Tabula Rasa

July 8th, 2011

baby1Big eyes blink up at the world. She doesn’t recognize what anything around her is, the sound of the tram thumping over the rails, the flashing lights whirring by the windows, expressionless, she looks on, she blinks on. She can’t ask questions. Many pains cross her mother’s face, I can see her strain, her concern, the sun streaked skin, wrinkles streak across the thin skin of her face,  and I wonder what she’s seen. Certainly, her worries are ones I’ve yet to experience in life. The baby doesn’t know what she is looking at. She is content with the world, her quiet world flashes by her eyes safely from the bosom of her mother. She does not associate most things she sees with a meaning, a concern, a worry, a happiness, because they mean nothing to her.  She is curled up in his mother’s lap, secure.

Her mother looks at the things around her and sees things that could happen, things that have happened, she associates the sights that she see’s with events. She eyes the people entering the tram, she questions things in her head quietly, she analyzes.

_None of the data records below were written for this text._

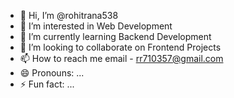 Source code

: - 👋 Hi, I’m @rohitrana538
- 👀 I’m interested in Web Development 
- 🌱 I’m currently learning Backend Development 
- 💞️ I’m looking to collaborate on Frontend Projects
- 📫 How to reach me email - rr710357@gmail.com
- 😄 Pronouns: ...
- ⚡ Fun fact: ...

<!---
rohitrana538/rohitrana538 is a ✨ special ✨ repository because its `README.md` (this file) appears on your GitHub profile.
You can click the Preview link to take a look at your changes.
--->
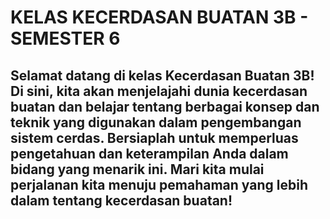 # KELAS KECERDASAN BUATAN 3B - SEMESTER 6

## Selamat datang di kelas Kecerdasan Buatan 3B! Di sini, kita akan menjelajahi dunia kecerdasan buatan dan belajar tentang berbagai konsep dan teknik yang digunakan dalam pengembangan sistem cerdas. Bersiaplah untuk memperluas pengetahuan dan keterampilan Anda dalam bidang yang menarik ini. Mari kita mulai perjalanan kita menuju pemahaman yang lebih dalam tentang kecerdasan buatan! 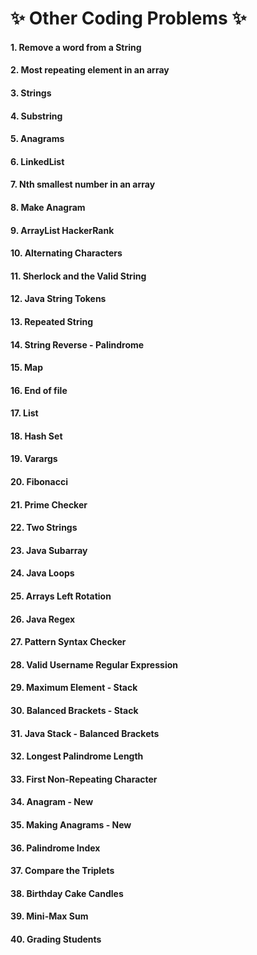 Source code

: # :sparkles: Other Coding Problems :sparkles:

#### 1.  Remove a word from a String
#### 2.  Most repeating element in an array
#### 3.  Strings
#### 4.  Substring
#### 5.  Anagrams
#### 6.  LinkedList
#### 7.  Nth smallest number in an array
#### 8.  Make Anagram
#### 9.  ArrayList HackerRank
#### 10. Alternating Characters
#### 11. Sherlock and the Valid String
#### 12. Java String Tokens
#### 13. Repeated String
#### 14. String Reverse - Palindrome
#### 15. Map
#### 16. End of file
#### 17. List
#### 18. Hash Set
#### 19. Varargs
#### 20. Fibonacci
#### 21. Prime Checker
#### 22. Two Strings
#### 23. Java Subarray
#### 24. Java Loops
#### 25. Arrays Left Rotation
#### 26. Java Regex
#### 27. Pattern Syntax Checker
#### 28. Valid Username Regular Expression
#### 29. Maximum Element - Stack
#### 30. Balanced Brackets - Stack
#### 31. Java Stack - Balanced Brackets
#### 32. Longest Palindrome Length
#### 33. First Non-Repeating Character
#### 34. Anagram - New
#### 35. Making Anagrams - New
#### 36. Palindrome Index
#### 37. Compare the Triplets
#### 38. Birthday Cake Candles
#### 39. Mini-Max Sum
#### 40. Grading Students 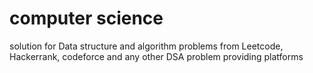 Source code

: # computer science
solution for Data structure and algorithm problems from Leetcode, Hackerrank, codeforce and any other DSA problem providing platforms
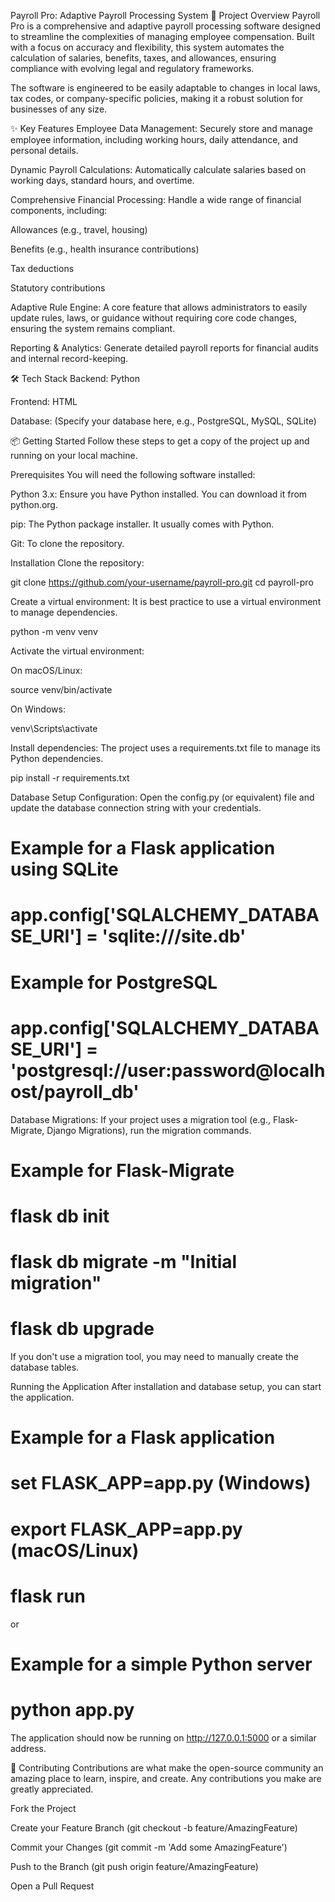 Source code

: Payroll Pro: Adaptive Payroll Processing System
🚀 Project Overview
Payroll Pro is a comprehensive and adaptive payroll processing software designed to streamline the complexities of managing employee compensation. Built with a focus on accuracy and flexibility, this system automates the calculation of salaries, benefits, taxes, and allowances, ensuring compliance with evolving legal and regulatory frameworks.

The software is engineered to be easily adaptable to changes in local laws, tax codes, or company-specific policies, making it a robust solution for businesses of any size.

✨ Key Features
Employee Data Management: Securely store and manage employee information, including working hours, daily attendance, and personal details.

Dynamic Payroll Calculations: Automatically calculate salaries based on working days, standard hours, and overtime.

Comprehensive Financial Processing: Handle a wide range of financial components, including:

Allowances (e.g., travel, housing)

Benefits (e.g., health insurance contributions)

Tax deductions

Statutory contributions

Adaptive Rule Engine: A core feature that allows administrators to easily update rules, laws, or guidance without requiring core code changes, ensuring the system remains compliant.

Reporting & Analytics: Generate detailed payroll reports for financial audits and internal record-keeping.

🛠️ Tech Stack
Backend: Python

Frontend: HTML

Database: (Specify your database here, e.g., PostgreSQL, MySQL, SQLite)

📦 Getting Started
Follow these steps to get a copy of the project up and running on your local machine.

Prerequisites
You will need the following software installed:

Python 3.x: Ensure you have Python installed. You can download it from python.org.

pip: The Python package installer. It usually comes with Python.

Git: To clone the repository.

Installation
Clone the repository:

git clone https://github.com/your-username/payroll-pro.git
cd payroll-pro

Create a virtual environment:
It is best practice to use a virtual environment to manage dependencies.

python -m venv venv

Activate the virtual environment:

On macOS/Linux:

source venv/bin/activate

On Windows:

venv\Scripts\activate

Install dependencies:
The project uses a requirements.txt file to manage its Python dependencies.

pip install -r requirements.txt

Database Setup
Configuration: Open the config.py (or equivalent) file and update the database connection string with your credentials.

# Example for a Flask application using SQLite
# app.config['SQLALCHEMY_DATABASE_URI'] = 'sqlite:///site.db'
# Example for PostgreSQL
# app.config['SQLALCHEMY_DATABASE_URI'] = 'postgresql://user:password@localhost/payroll_db'

Database Migrations: If your project uses a migration tool (e.g., Flask-Migrate, Django Migrations), run the migration commands.

# Example for Flask-Migrate
# flask db init
# flask db migrate -m "Initial migration"
# flask db upgrade

If you don't use a migration tool, you may need to manually create the database tables.

Running the Application
After installation and database setup, you can start the application.

# Example for a Flask application
# set FLASK_APP=app.py  (Windows)
# export FLASK_APP=app.py (macOS/Linux)
# flask run

or

# Example for a simple Python server
# python app.py

The application should now be running on http://127.0.0.1:5000 or a similar address.

🤝 Contributing
Contributions are what make the open-source community an amazing place to learn, inspire, and create. Any contributions you make are greatly appreciated.

Fork the Project

Create your Feature Branch (git checkout -b feature/AmazingFeature)

Commit your Changes (git commit -m 'Add some AmazingFeature')

Push to the Branch (git push origin feature/AmazingFeature)

Open a Pull Request

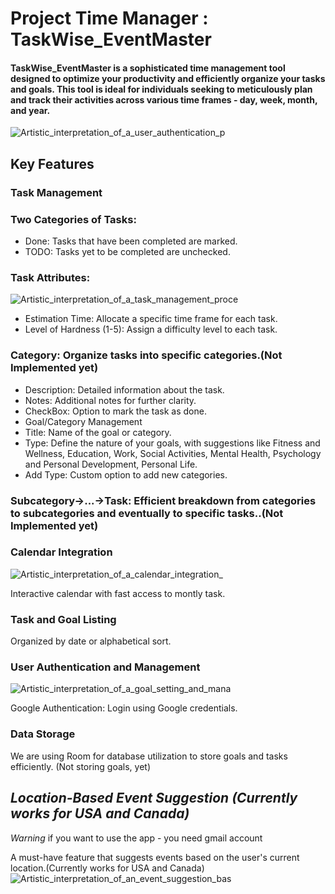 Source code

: #  Project Time Manager : TaskWise_EventMaster
####  TaskWise_EventMaster is a sophisticated time management tool designed to optimize your productivity and efficiently organize your tasks and goals. This tool is ideal for individuals seeking to meticulously plan and track their activities across various time frames - day, week, month, and year.
![Artistic_interpretation_of_a_user_authentication_p](https://github.com/BoyanPavlov/TaskWise_EventMaster/assets/57092133/174048cf-c5cd-4e56-9c71-c21c40dd6afa)

##  Key Features
###  Task Management
###  Two Categories of Tasks:
-  Done: Tasks that have been completed are marked.
-  TODO: Tasks yet to be completed are unchecked.
###  Task Attributes:
![Artistic_interpretation_of_a_task_management_proce](https://github.com/BoyanPavlov/TaskWise_EventMaster/assets/57092133/b2f67c41-c124-4ef7-86e8-b943cc06256f)

-  Estimation Time: Allocate a specific time frame for each task.
-  Level of Hardness (1-5): Assign a difficulty level to each task.
###  Category: Organize tasks into specific categories.(Not Implemented yet)
-  Description: Detailed information about the task.
-  Notes: Additional notes for further clarity.
-  CheckBox: Option to mark the task as done.
-  Goal/Category Management
-  Title: Name of the goal or category.
-  Type: Define the nature of your goals, with suggestions like Fitness and Wellness, Education, Work, Social Activities, Mental Health, Psychology and Personal Development, Personal Life.
-  Add Type: Custom option to add new categories.
###  Subcategory->...->Task: Efficient breakdown from categories to subcategories and eventually to specific tasks..(Not Implemented yet)
###  Calendar Integration
![Artistic_interpretation_of_a_calendar_integration_](https://github.com/BoyanPavlov/TaskWise_EventMaster/assets/57092133/6ac49dfa-f0dd-4a90-8d57-3e9f214dd58f)

Interactive calendar with fast access to montly task.

###  Task and Goal Listing
Organized by date or alphabetical sort.

###  User Authentication and Management
![Artistic_interpretation_of_a_goal_setting_and_mana](https://github.com/BoyanPavlov/TaskWise_EventMaster/assets/57092133/ddc45c91-4e32-4a0c-86fd-d4f782e77d25)

Google Authentication: Login using Google credentials.
###  Data Storage

We are using Room for database utilization to store goals and tasks efficiently. (Not storing goals, yet)
##  *Location-Based Event Suggestion (Currently works for USA and Canada)*

*Warning* if you want to use the app - you need gmail account

A must-have feature that suggests events based on the user's current location.(Currently works for USA and Canada)
![Artistic_interpretation_of_an_event_suggestion_bas](https://github.com/BoyanPavlov/TaskWise_EventMaster/assets/57092133/d78eb5fd-89e8-4423-8ee0-4e44d16ad359)


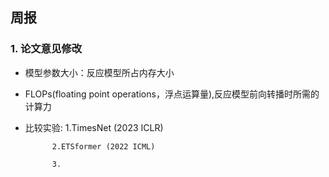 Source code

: ## 周报

###  1. 论文意见修改

* 模型参数大小：反应模型所占内存大小

* FLOPs(floating point operations，浮点运算量),反应模型前向转播时所需的计算力

* 比较实验:
            1.TimesNet (2023 ICLR)
  
            2.ETSformer (2022 ICML)
  
            3.
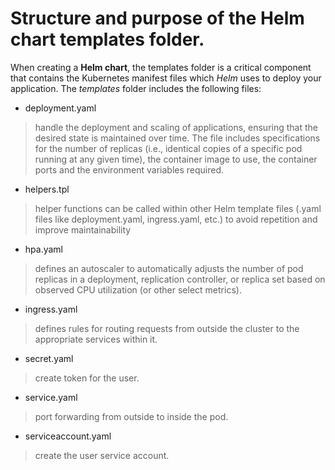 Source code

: # Structure and purpose of the Helm chart templates folder.

When creating a **Helm chart**, the templates folder is a critical component that contains the Kubernetes manifest files which *Helm* uses to deploy your application. The *templates* folder includes the following files:

- deployment.yaml
> handle the deployment and scaling of applications, ensuring that the desired state is maintained over time. The file includes specifications for the number of replicas (i.e.,  identical copies of a specific pod running at any given time), the container image to use, the container ports and the environment variables required.

- helpers.tpl
> helper functions can be called within other Helm template files (.yaml files like deployment.yaml, ingress.yaml, etc.) to avoid repetition and improve maintainability

- hpa.yaml
> defines an autoscaler to automatically adjusts the number of pod replicas in a deployment, replication controller, or replica set based on observed CPU utilization (or other select metrics).

- ingress.yaml
> defines rules for routing requests from outside the cluster to the appropriate services within it.

- secret.yaml
> create token for the user.

- service.yaml
> port forwarding from outside to inside the pod.

- serviceaccount.yaml
> create the user service account.
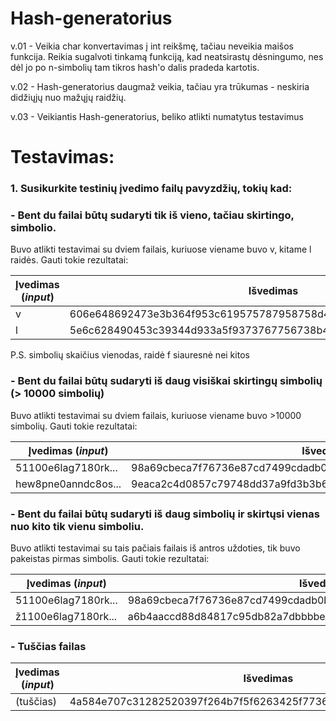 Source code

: # Hash-generatorius
v.01 - Veikia char konvertavimas į int reikšmę, tačiau neveikia maišos funkcija. Reikia sugalvoti tinkamą funkciją, kad neatsirastų dėsningumo, nes dėl jo po n-simbolių tam tikros hash'o dalis pradeda kartotis.

v.02 - Hash-generatorius daugmaž veikia, tačiau yra trūkumas - neskiria didžiųjų nuo mažųjų raidžių.

v.03 - Veikiantis Hash-generatorius, beliko atlikti numatytus testavimus

# Testavimas:

### 1. Susikurkite testinių įvedimo failų pavyzdžių, tokių kad:
 ### - Bent du failai būtų sudaryti tik iš vieno, tačiau skirtingo, simbolio.

Buvo atlikti testavimai su dviem failais, kuriuose viename buvo v, kitame l raidės. Gauti tokie rezultatai: 
 
| Įvedimas (*input*) | Išvedimas                     |
| ------------------ | ------------------------------------------------------------ |
| v            | 606e648692473e3b364f953c619575787958758d4c4d813d6b7571738b936957 |
| l            | 5e6c628490453c39344d933a5f9373767756738b4a4b7f3b69736f7189916755 | 

P.S. simbolių skaičius vienodas, raidė f siauresnė nei kitos
  
###  - Bent du failai būtų sudaryti iš daug visiškai skirtingų simbolių (> 10000 simbolių)

Buvo atlikti testavimai su dviem failais, kuriuose viename buvo >10000 simbolių. Gauti tokie rezultatai:

| Įvedimas (*input*) | Išvedimas                     |
| ------------------ | ------------------------------------------------------------ |
| 51100e6lag7180rk...| 98a69cbeca7f76736e87cd7499cdadb0b190adc58485b975a3ada9abc3cba18f |
| hew8pne0anndc8os...| 9eaca2c4d0857c79748dd37a9fd3b3b6b796b3cb8a8bbf7ba9b3afb1c9d1a795 | 

###  - Bent du failai būtų sudaryti iš daug simbolių ir skirtųsi vienas nuo kito tik vienu simboliu.

Buvo atlikti testavimai su tais pačiais failais iš antros uždoties, tik buvo pakeistas pirmas simbolis. Gauti tokie rezultatai:

| Įvedimas (*input*) | Išvedimas                     |
| ------------------ | ------------------------------------------------------------ |
| 51100e6lag7180rk...| 98a69cbeca7f76736e87cd7499cdadb0b190adc58485b975a3ada9abc3cba18f |
| ž1100e6lag7180rk...| a6b4aaccd88d84817c95db82a7dbbbbebf9ebbd39293c783b1bbb7b9d1d9af9d | 


### - Tuščias failas
  
 | Įvedimas (*input*) | Išvedimas                     |
| ------------------ | ------------------------------------------------------------ |
| (tuščias)          | 4a584e707c31282520397f264b7f5f6263425f7736376b27555f5b5d757d5341 |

The older we get, the more we associate everything that happens with something else, something that has happened in the past. As Patch Adams called it, it’s the “but” syndrome.

This “but” syndrome coddles fears, expectations, and worries. I look at this baby, and try to remember what it was like to not think about anything. To not know what anything was. My brain stretches back to moments of being a kid when I would play outside in the summer, bare, dirty feet running around on 100+ degree sidewalk, and not caring. I don’t even remember it as being hot where I grew up. I remember thinking in second grade that I could never cross an ocean, that the world was too big and that I’d be afraid to see it. I’ve always clearly remembered when we would study maps in elementary school, and we studied dinosaurs, and learned stories about Nelly Bly and faraway places. Babies don’t know what they are, they don’t know they are human, black, white, boy, girl… these words mean nothing to them. They are words and descriptions that develop as they grow and the world around makes its impression.

I often hear that we should retain our childish innocence.  I was envious of that baby; able to curl up in a lap, simply consoled when upset. Sometimes life just gets so hectic that I too, want be enveloped in the security of someone else. I spend my entire life going, on my own, thinking, pondering, worrying. I also spend my entire day laughing, smiling, talking, and loving.  From the moment I wake up in the morning, I have to make decisions. That baby doesn’t make decisions, she just is.  The more I see, the more I worry. The more news I read, the more I can imagine going wrong. Oftentimes my brain concocts obscene accidents as I see all the possibilities in a situation that could happen.

Patch Adams described this “but” syndrome as the reason for why we all manage to back out of situations, and don’t reach our potentials, instead of just loving and moving forward, we fall back into this, “but I had a bad experience.” We are creatures too influenced by the things that happen around us, and are run by the things the society tells we. We are run by our media, pictures, and what our governments want us to believe.  I see all these poor people, drones, bopping along in their world, not questioning anything around them. They repeat what they see, and adapt mannerisms of what their friends do. We want to be what we see in magazines, what some editor decided was hip, and trendy, and sexy. We are consumers, followers, molders.

We look for excuses, for ways out, but who goes the extra mile for anything today, instead of doing it all half-ass?image1

I enjoy my 10-15 minutes a day on trains or buses because they are the one time of day where I don’t have to be doing anything. I don’t even have to think.  It’s the most carefree time of day, and not even troubled by the thoughts that plague us before we go to sleep.

Today is your day, what will you do with it?